TASK GOAL: How many lines of the data contain the word "предоставляет"? Give only that number.

═════ EXERCISE INPUTS ═════

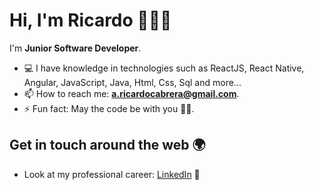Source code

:# Hi, I'm Ricardo 👋👨‍💻

I'm **Junior Software Developer**.

- 💻 I have knowledge in technologies such as ReactJS, React Native, Angular, JavaScript, Java, Html, Css, Sql and more...
- 📫 How to reach me: **a.ricardocabrera@gmail.com**.
- ⚡ Fun fact: May the code be with you 🦸‍♂️.

## Get in touch around the web 🌍
-  Look at my professional career: [LinkedIn](https://www.linkedin.com/in/ricardojcv) 📝
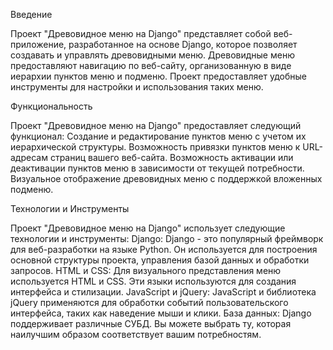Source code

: 


Введение

Проект "Древовидное меню на Django" представляет собой веб-приложение, разработанное на основе Django, которое позволяет создавать и управлять древовидными меню. Древовидные меню предоставляют навигацию по веб-сайту, организованную в виде иерархии пунктов меню и подменю. Проект предоставляет удобные инструменты для настройки и использования таких меню.


Функциональность

Проект "Древовидное меню на Django" предоставляет следующий функционал:
  Создание и редактирование пунктов меню с учетом их иерархической структуры.
  Возможность привязки пунктов меню к URL-адресам страниц вашего веб-сайта.
  Возможность активации или деактивации пунктов меню в зависимости от текущей потребности.
  Визуальное отображение древовидных меню с поддержкой вложенных подменю.


Технологии и Инструменты

Проект "Древовидное меню на Django" использует следующие технологии и инструменты:
  Django: Django - это популярный фреймворк для веб-разработки на языке Python. Он используется для построения основной структуры проекта, управления базой данных и обработки запросов.
  HTML и CSS: Для визуального представления меню используется HTML и CSS. Эти языки используются для создания интерфейса и стилизации.
  JavaScript и jQuery: JavaScript и библиотека jQuery применяются для обработки событий пользовательского интерфейса, таких как наведение мыши и клики.
  База данных: Django поддерживает различные СУБД. Вы можете выбрать ту, которая наилучшим образом соответствует вашим потребностям.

═════

EXERCISE SOLUTION: 2